The amount of energy transferred to the bound electrons combined with the degree of e-e interaction during the recollision give rise to NSTI NZ and Z gateways. In the case of NZ, the recolliding electron has an energy drop of more than 4 a.u. Notice that this energy drop is more than the combined energy of 70 laser photons and, hence, can sufficiently facilitate many highly non-linear processes including NSTI. Interestingly, this step-like energy drop excites both electrons substantially within a time duration of about 20 attoseconds (less than 1/128th cycle, the time step used in the simulation). Consequently, the three electrons interact together very efficiently and extremely briefly before exiting the nucleus.

On the other hand, the Z recolliding electron transfers less than 3 a.u. of energy during recollision. This energy does not excite both bound electrons equally. Notice that the recolliding electron boosts the energy of the yellow electron above the barrier, whereas it only excites the green electron slightly. Subsequently, the red and the yellow electrons leave the core together. The green electron, however, stays in an excited orbit for more than half a laser cycle before exiting the nucleus.

From this triple-ionization Z trajectory, one can deduce that if an even lesser amount of energy is transferred to the green electron such that it will remain bound near the nucleus throughout the laser pulse, the resulting trajectory will then be transformed into a NZ trajectory in NSDI. The corresponding electron energy lines in Fig. 5 (c) show that the energetic recolliding electron provides little or no excitation to the green electron while interacting strongly with the yellow electron. Hence, despite having a third active electron, one can say that this recollision process is effectively a 2-e process and reinforces Corkum’s recollision picture of NSDI [6].

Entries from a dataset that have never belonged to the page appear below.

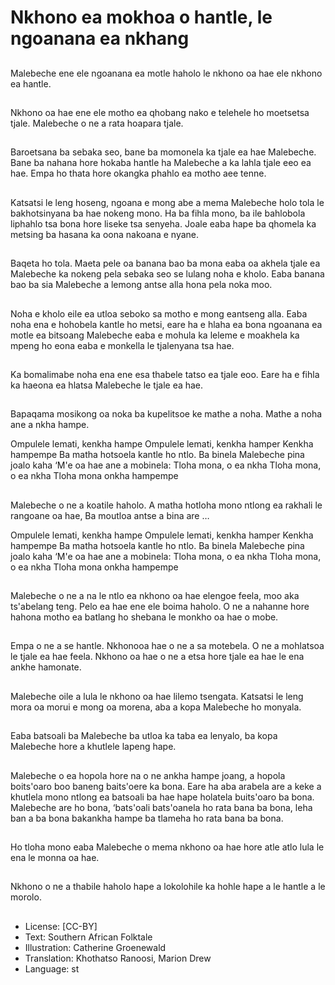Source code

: # Nkhono ea mokhoa o hantle, le ngoanana ea nkhang

##
Malebeche ene ele ngoanana ea
motle haholo le nkhono oa hae ele
nkhono ea hantle.

##
Nkhono oa hae ene ele motho ea
qhobang nako e telehele ho
moetsetsa tjale. Malebeche o ne a
rata hoapara tjale.

##
Baroetsana ba sebaka seo, bane ba
momonela ka tjale ea hae
Malebeche.
Bane ba nahana hore hokaba hantle
ha Malebeche a ka lahla tjale eeo
ea hae.
Empa ho thata hore okangka phahlo
ea motho aee tenne.

##
Katsatsi le leng hoseng, ngoana e
mong abe a mema Malebeche holo
tola le bakhotsinyana ba hae
nokeng mono. Ha ba fihla mono, ba
ile bahlobola liphahlo tsa bona hore
liseke tsa senyeha.
Joale eaba hape ba qhomela ka
metsing ba hasana ka oona
nakoana e nyane.

##
Baqeta ho tola. Maeta pele oa
banana bao ba mona eaba oa
akhela tjale ea Malebeche ka
nokeng pela sebaka seo se lulang
noha e kholo. Eaba banana bao ba
sia Malebeche a lemong antse alla
hona pela noka moo.

##
Noha e kholo eile ea utloa seboko
sa motho e mong eantseng alla.
Eaba noha ena e hohobela kantle
ho metsi, eare ha e hlaha ea bona
ngoanana ea motle ea bitsoang
Malebeche eaba e mohula ka
leleme e moakhela ka mpeng ho
eona eaba e monkella le tjalenyana
tsa hae.

##
Ka bomalimabe noha ena ene esa
thabele tatso ea tjale eoo. Eare ha e
fihla ka haeona ea hlatsa
Malebeche le tjale ea hae.

##
Bapaqama mosikong oa noka ba
kupelitsoe ke mathe a noha. Mathe
a noha ane a nkha hampe.

Ompulele lemati, kenkha hampe
Ompulele lemati, kenkha hamper
Kenkha hampempe
Ba matha hotsoela kantle ho ntlo. Ba binela Malebeche pina joalo
kaha ‘M'e oa hae ane a mobinela:
Tloha mona, o ea nkha
Tloha mona, o ea nkha
Tloha mona onkha hampempe

##
Malebeche o ne a koatile haholo. A
matha hotloha mono ntlong ea
rakhali le rangoane oa hae, Ba
moutloa antse a bina are …

Ompulele lemati, kenkha hampe
Ompulele lemati, kenkha hamper
Kenkha hampempe
Ba matha hotsoela kantle ho ntlo. Ba binela Malebeche pina joalo
kaha ‘M'e oa hae ane a mobinela:
Tloha mona, o ea nkha
Tloha mona, o ea nkha
Tloha mona onkha hampempe

##
Malebeche o ne a na le ntlo ea
nkhono oa hae elengoe feela, moo
aka ts'abelang teng.
Pelo ea hae ene ele boima haholo.
O ne a nahanne hore hahona motho
ea batlang ho shebana le monkho
oa hae o mobe.

##
Empa o ne a se hantle. Nkhonooa
hae o ne a sa motebela. O ne a
mohlatsoa le tjale ea hae feela.
Nkhono oa hae o ne a etsa hore
tjale ea hae le ena ankhe
hamonate.

##
Malebeche oile a lula le nkhono oa
hae lilemo tsengata.
Katsatsi le leng mora oa morui e
mong oa morena, aba a kopa
Malebeche ho monyala.

##
Eaba batsoali ba Malebeche ba
utloa ka taba ea lenyalo, ba kopa
Malebeche hore a khutlele lapeng
hape.

##
Malebeche o ea hopola hore na o ne
ankha hampe joang, a hopola
boits'oaro boo baneng baits'oere ka
bona. Eare ha aba arabela are a
keke a khutlela mono ntlong ea
batsoali ba hae hape holatela
buits'oaro ba bona.
Malebeche are ho bona, ‘bats'oali
bats'oanela ho rata bana ba bona,
leha ban a ba bona bakankha
hampe ba tlameha ho rata bana ba
bona.

##
Ho tloha mono eaba Malebeche o
mema nkhono oa hae hore atle atlo
lula le ena le monna oa hae.

##
Nkhono o ne a thabile haholo hape a lokolohile ka hohle hape a le hantle a le morolo.

##
* License: [CC-BY]
* Text: Southern African Folktale
* Illustration: Catherine Groenewald
* Translation: Khothatso Ranoosi, Marion Drew
* Language: st
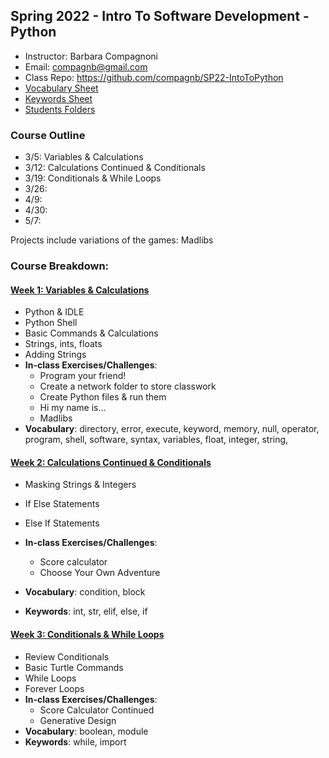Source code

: ## Spring 2022 - Intro To Software Development - Python
* Instructor: Barbara Compagnoni
* Email: compagnb@gmail.com
* Class Repo: https://github.com/compagnb/SP22-IntoToPython
* [Vocabulary Sheet](wkNotes/vocab.md)
* [Keywords Sheet](wkNotes/keywords.md)
* [Students Folders](studentWork)

### Course Outline
* 3/5: Variables & Calculations 
* 3/12: Calculations Continued & Conditionals
* 3/19: Conditionals & While Loops
* 3/26: 
* 4/9: 
* 4/30: 
* 5/7: 

Projects include variations of the games: Madlibs

### Course Breakdown:

#### [Week 1: Variables & Calculations](wkNotes/wk1.md)
* Python & IDLE
* Python Shell
* Basic Commands & Calculations
* Strings, ints, floats
* Adding Strings 
* **In-class Exercises/Challenges**:
    * Program your friend!
    * Create a network folder to store classwork
    * Create Python files & run them
    * Hi my name is...
    * Madlibs
* **Vocabulary**: directory, error, execute, keyword, memory, null, operator, program, shell, software, syntax, variables, float, integer, string,


#### [Week 2: Calculations Continued & Conditionals](wkNotes/wk2.md)
* Masking Strings & Integers
* If Else Statements
* Else If Statements
* **In-class Exercises/Challenges**:
    * Score calculator
    * Choose Your Own Adventure

* **Vocabulary**: condition, block 
* **Keywords**: int, str, elif, else, if


#### [Week 3: Conditionals & While Loops](wkNotes/wk3.md)
* Review Conditionals
* Basic Turtle Commands
* While Loops
* Forever Loops
* **In-class Exercises/Challenges**:
    * Score Calculator Continued
    * Generative Design
* **Vocabulary**: boolean, module
* **Keywords**: while, import

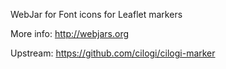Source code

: WebJar for Font icons for Leaflet markers

More info: http://webjars.org

Upstream: https://github.com/cilogi/cilogi-marker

The recollision dynamics in the Z pathway for NSDI is rather different from that of the three previous pathways. As shown in the movie, the red recolliding electron returns relatively early near t=1.875c and is deflected in the forward direction after recollision rather than in the backward direction. The result of this recollision is that both bound electrons remain close to the nucleus before the yellow electron escapes near the maximum field strength in the next half laser cycle. The electron energy lines of this pathway, as in Fig. 5 (d), show that even though the recolliding electron carries close to 4 a.u. of energy, it transfers only a very small fraction of its energy to the bound electrons during recollision. This energy leads to immediate and small excitation in both bound electrons. Before the yellow electron can escape, it needs to acquire additional energy from the green electron. Even though the recollision is relatively inefficient, it is still important. Without this recollision, the yellow electron won’t be able to escape by merely capturing energy from the green electron. Hence, this pathway includes detailed 3-e excitation and ionization dynamics not present in the existing 2-e NSDI models [4, 6].

In summary, a large ensemble of 3-e classical trajectories produces argon-like double- and triple-ionization momentum distributions at I=0.8PW/cm². Our classical analysis suggests that, in both the NSDI and NSTI processes, the high and low momentum Ar ions mainly come from the NZ and Z trajectories, i.e. trajectories have and do not have all ionized electrons ejected to the same side along the laser polarization axis, respectively. A multi-electron recollision can initiate these different NZ and Z trajectories of NSTI and NSDI, depending on the degree of e-e interaction and energy of the recolliding electron. If substantial e-e interactions among the 3 electron pairs can be initiated, the three electrons can then acquire enough energy and, subsequently, escape the nucleus either together in an attosecond timescale or at different half laser cycles. On the contrary, if the recollision does not create a substantial 3-e interaction, then 2-electron emission is more likely to take place.